Still, this PR mishandling doesn’t change what the team should do with Dalton. This is where both sides of the debate are partially correct. Marvin Lewis stated recently that Jay Cutler’s contract is the benchmark being used by Dalton’s representatives while seeking a new contract. This could actually be helpful when resigning Dalton. When looking at Cutler’s deal you immediately see the 7 years and 18+ million/year. Because of Mike Brown’s “losing players” comment, fans can’t help but engage in a debate over how much money Dalton should demand and how it will impact the retention of other players. A closer look reveals crucial information for the Bengals; Cutler could be cut following the 2016 season with no further penalty to the Bears. The Bengals could structure Dalton’s contract in a similar way, though he shouldn’t demand exactly this amount of money nor guaranteed money. These years would provide AJ McCarron with the necessary time to learn the system and potentially develop into a starting-caliber quarterback if Dalton continues to falter. This would happen near the end of McCarron’s current deal and resigning him at that point would probably be inexpensive, certainly no more than the Bengals would be paying Dalton in his new deal. If McCarron falters, these few “guaranteed” years on Dalton’s contract would also enable the team to draft another quarterback and develop him for a year or two. Whatever happens, the team would have the necessary time and a plan for the future.

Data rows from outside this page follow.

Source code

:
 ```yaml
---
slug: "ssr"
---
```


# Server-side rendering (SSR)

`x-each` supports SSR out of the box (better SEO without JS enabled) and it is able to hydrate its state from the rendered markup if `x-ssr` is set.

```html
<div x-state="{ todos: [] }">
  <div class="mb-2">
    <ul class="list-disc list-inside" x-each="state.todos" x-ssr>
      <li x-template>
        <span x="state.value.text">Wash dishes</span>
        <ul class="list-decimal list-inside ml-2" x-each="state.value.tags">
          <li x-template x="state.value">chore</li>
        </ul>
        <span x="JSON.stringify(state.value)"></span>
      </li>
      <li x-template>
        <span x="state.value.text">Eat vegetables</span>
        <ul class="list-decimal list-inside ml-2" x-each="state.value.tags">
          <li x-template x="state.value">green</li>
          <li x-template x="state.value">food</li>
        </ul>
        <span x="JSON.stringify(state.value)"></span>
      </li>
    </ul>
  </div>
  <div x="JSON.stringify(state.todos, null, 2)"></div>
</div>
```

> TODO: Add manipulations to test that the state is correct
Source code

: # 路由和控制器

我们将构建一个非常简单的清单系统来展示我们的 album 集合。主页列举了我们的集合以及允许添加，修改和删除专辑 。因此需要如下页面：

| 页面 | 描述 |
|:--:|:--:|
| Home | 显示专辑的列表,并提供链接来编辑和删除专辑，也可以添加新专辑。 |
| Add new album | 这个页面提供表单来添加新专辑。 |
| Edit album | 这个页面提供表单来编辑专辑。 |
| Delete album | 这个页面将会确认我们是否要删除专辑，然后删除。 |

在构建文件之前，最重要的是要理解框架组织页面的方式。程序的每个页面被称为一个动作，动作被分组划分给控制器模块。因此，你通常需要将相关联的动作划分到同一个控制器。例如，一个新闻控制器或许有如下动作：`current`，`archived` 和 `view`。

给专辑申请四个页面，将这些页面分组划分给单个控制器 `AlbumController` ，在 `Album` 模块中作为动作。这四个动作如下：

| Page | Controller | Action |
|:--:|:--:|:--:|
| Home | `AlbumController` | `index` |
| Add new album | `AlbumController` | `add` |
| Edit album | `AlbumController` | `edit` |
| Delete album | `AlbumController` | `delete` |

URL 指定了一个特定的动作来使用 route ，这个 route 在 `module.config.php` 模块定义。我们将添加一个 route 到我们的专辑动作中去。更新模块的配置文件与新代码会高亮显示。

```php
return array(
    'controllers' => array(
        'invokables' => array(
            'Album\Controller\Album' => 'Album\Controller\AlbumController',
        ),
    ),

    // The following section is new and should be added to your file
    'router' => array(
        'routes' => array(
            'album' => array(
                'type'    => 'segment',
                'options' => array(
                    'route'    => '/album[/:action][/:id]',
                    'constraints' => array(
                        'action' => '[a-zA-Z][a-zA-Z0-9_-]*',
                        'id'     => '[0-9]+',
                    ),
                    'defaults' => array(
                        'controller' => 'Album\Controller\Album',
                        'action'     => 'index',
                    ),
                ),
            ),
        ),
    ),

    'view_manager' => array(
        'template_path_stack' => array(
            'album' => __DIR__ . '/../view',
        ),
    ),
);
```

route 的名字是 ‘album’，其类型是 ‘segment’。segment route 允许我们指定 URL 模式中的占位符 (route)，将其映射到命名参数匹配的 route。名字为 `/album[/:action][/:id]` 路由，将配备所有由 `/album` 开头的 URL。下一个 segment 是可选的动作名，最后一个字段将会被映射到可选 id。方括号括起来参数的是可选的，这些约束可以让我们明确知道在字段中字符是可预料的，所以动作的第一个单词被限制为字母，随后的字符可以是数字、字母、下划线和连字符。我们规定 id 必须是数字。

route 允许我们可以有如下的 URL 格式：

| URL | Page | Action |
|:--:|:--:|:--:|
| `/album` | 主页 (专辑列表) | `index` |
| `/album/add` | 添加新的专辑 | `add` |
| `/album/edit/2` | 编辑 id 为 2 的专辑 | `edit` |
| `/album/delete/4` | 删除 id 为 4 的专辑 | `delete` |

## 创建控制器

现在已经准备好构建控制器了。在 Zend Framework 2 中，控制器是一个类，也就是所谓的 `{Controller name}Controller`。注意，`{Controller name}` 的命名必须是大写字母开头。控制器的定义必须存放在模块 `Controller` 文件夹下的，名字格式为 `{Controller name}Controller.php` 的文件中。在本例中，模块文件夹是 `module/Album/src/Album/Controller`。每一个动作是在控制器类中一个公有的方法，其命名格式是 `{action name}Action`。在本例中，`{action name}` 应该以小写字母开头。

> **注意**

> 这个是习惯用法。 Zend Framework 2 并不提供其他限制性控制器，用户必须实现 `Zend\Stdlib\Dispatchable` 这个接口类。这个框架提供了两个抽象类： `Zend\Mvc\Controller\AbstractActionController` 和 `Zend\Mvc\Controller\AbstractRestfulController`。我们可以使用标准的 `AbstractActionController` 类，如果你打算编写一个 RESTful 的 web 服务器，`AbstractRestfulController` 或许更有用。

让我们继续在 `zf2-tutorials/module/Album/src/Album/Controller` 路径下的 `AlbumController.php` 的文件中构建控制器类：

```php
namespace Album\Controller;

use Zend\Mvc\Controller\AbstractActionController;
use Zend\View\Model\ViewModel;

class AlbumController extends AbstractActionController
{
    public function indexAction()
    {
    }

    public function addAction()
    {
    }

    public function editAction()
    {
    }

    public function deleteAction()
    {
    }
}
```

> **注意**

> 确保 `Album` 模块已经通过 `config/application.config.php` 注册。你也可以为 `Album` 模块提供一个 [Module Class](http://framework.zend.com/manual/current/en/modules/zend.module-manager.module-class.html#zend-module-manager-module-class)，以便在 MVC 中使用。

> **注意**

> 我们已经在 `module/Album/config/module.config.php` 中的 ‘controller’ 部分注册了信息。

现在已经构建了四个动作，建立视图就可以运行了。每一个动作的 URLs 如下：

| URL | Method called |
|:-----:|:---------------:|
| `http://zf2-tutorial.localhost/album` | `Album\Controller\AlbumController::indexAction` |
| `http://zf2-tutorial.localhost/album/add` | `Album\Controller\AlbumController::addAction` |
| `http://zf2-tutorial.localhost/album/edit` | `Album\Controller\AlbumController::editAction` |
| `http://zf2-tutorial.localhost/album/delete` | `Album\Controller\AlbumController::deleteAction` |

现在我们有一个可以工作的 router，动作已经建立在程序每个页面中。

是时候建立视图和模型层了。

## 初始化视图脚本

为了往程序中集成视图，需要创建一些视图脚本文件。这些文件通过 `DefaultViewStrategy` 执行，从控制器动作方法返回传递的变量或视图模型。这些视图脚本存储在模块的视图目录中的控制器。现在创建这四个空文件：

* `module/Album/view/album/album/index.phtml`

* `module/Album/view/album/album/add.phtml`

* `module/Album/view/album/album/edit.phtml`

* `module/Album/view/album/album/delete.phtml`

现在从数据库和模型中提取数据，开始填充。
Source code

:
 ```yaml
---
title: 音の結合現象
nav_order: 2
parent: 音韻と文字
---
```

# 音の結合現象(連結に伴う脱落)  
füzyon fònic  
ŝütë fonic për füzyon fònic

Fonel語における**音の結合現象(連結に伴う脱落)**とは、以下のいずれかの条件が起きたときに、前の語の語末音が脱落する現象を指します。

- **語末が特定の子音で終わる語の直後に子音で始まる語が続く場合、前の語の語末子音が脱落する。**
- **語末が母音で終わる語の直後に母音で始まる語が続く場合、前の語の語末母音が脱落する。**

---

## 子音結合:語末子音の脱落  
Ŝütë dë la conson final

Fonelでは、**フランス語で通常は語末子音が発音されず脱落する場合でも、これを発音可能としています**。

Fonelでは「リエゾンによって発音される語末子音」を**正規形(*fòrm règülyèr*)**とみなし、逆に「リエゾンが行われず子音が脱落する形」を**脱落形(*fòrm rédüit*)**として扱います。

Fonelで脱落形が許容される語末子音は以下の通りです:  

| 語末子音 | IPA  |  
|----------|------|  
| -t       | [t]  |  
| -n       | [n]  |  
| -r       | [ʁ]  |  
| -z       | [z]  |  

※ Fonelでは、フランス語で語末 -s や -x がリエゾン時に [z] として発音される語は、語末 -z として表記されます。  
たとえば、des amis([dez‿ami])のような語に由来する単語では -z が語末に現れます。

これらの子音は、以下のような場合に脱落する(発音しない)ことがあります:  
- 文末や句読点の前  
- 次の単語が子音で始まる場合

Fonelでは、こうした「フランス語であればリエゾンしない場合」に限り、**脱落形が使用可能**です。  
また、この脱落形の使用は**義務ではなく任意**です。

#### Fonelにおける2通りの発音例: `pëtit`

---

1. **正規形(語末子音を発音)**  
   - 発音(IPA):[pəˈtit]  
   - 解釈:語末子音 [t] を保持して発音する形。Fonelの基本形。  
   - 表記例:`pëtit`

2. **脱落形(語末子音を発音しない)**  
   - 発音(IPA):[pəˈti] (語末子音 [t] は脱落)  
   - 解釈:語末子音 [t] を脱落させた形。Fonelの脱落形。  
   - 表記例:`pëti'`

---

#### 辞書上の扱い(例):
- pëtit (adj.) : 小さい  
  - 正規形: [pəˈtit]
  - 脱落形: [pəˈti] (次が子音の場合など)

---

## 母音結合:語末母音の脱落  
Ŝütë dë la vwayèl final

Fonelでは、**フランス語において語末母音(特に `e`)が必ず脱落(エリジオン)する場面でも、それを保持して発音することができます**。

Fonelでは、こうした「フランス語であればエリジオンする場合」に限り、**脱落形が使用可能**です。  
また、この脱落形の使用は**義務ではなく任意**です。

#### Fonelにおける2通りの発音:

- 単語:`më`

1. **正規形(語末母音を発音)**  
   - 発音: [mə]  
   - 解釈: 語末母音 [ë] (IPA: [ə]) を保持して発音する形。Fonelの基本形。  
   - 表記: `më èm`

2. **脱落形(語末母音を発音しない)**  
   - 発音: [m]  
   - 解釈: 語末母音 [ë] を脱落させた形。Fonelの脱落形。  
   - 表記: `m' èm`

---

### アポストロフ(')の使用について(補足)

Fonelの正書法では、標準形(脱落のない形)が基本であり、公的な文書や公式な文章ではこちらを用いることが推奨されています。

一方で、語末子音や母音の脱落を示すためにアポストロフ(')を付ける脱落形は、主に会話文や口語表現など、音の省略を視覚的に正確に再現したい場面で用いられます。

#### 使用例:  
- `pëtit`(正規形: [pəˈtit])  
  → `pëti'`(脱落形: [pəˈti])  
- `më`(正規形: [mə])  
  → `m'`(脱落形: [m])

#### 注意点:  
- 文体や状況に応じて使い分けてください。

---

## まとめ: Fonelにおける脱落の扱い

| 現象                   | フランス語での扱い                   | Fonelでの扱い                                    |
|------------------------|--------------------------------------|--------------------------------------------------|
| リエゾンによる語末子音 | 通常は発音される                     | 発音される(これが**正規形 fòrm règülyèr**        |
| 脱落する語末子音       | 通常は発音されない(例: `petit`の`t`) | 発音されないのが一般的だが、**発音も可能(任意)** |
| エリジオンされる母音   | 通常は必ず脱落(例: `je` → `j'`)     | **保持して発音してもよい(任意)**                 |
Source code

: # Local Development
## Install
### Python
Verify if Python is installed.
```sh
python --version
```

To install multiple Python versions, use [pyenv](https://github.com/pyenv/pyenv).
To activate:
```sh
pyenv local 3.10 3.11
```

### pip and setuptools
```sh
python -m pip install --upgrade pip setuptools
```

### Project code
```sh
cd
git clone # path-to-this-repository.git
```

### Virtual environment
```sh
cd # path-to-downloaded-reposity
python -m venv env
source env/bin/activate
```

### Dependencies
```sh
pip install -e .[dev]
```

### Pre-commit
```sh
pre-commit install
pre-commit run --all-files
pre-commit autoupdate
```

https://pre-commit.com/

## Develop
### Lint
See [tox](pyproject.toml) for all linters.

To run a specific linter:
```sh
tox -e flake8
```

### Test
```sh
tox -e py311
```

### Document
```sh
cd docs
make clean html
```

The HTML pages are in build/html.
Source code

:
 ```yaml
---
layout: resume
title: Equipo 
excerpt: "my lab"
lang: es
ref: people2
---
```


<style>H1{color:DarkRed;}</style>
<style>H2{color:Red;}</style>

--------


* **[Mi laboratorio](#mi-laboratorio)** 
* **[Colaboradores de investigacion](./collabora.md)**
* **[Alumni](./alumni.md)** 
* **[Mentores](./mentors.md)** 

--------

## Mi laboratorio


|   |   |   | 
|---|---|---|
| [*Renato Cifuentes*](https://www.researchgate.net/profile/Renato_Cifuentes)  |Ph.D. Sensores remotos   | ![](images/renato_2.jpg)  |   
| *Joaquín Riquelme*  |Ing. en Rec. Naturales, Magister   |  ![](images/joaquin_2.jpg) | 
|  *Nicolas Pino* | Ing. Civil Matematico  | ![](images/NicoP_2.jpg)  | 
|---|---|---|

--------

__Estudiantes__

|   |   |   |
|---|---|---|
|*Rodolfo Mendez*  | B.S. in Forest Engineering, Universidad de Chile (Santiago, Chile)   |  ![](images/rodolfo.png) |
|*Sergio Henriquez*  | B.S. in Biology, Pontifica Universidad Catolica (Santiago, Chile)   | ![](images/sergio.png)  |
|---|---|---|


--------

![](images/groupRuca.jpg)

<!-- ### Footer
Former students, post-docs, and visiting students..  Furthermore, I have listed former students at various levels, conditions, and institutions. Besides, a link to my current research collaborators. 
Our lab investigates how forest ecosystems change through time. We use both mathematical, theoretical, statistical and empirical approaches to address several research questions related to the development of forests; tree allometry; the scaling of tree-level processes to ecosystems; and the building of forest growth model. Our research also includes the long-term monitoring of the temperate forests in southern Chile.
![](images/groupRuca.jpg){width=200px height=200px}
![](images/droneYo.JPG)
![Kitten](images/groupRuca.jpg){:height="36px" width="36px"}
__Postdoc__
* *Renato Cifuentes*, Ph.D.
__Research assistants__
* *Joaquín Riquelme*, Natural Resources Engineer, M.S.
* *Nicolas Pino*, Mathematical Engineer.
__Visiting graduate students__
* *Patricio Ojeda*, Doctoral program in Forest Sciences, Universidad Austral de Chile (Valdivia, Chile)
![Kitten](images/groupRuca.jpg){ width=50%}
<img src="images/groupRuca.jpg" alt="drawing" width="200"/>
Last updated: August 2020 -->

The truth is Dalton has done pretty much everything that is expected of a young quarterback. He developed each year, but has struggled in the big moments. This isn’t unheard of. It took Peyton Manning six years to win his first playoff game and nine years to win his first Super Bowl. Drew Brees needed the same amount of time to win his first playoff game and Super Bowl. And Eli Manning needed four years for both of his wins. Dalton was put into the starting role from day one. His NFL development has taken place in a system that was foreign to him coming out of college and wasn’t built for his skill set. This is a difficult situation for any quarterback. During his tenure at TCU, Dalton played in a run-heavy system and the discrepancy in play-calling only increased during Dalton’s tenure. Simultaneously his completion percentage and the team’s record improved. Dalton’s career with the Bengals has emphasized the pass and the play-calling discrepancy has also increased over his three years. Although Dalton’s numbers have improved, his overall effectiveness has seemingly wavered; most telling is his interceptions and interception percentage, amongst the league’s worst. The Bengals knew this when drafting Dalton in 2011 and only now are they creating a game plan that befits Dalton. This all leads back to the “face of the franchise” comments. When your strong point is defense, you’re moving towards emphasizing the run, and your quarterback hasn’t reached a “franchise” level, why call your quarterback the “face of the franchise?”

The organization has taken the necessary steps towards success to this point. In this way they’ve stood behind their quarterback, but have sent incorrect and hypocritical messages causing misconceptions about the organization’s direction and Dalton. Going forward the team shouldn’t comment on a player’s contract situation but rather what the player needs to do in order to become better. And, when speaking, they should be willing to be honest about a player’s performance rather than provide unbefitting accolades to players in order to justify their decisions as it only and exasperates unnecessary debates. This would give the fan base confidence in the franchise’s management and vision while uniting the fans in support of the team.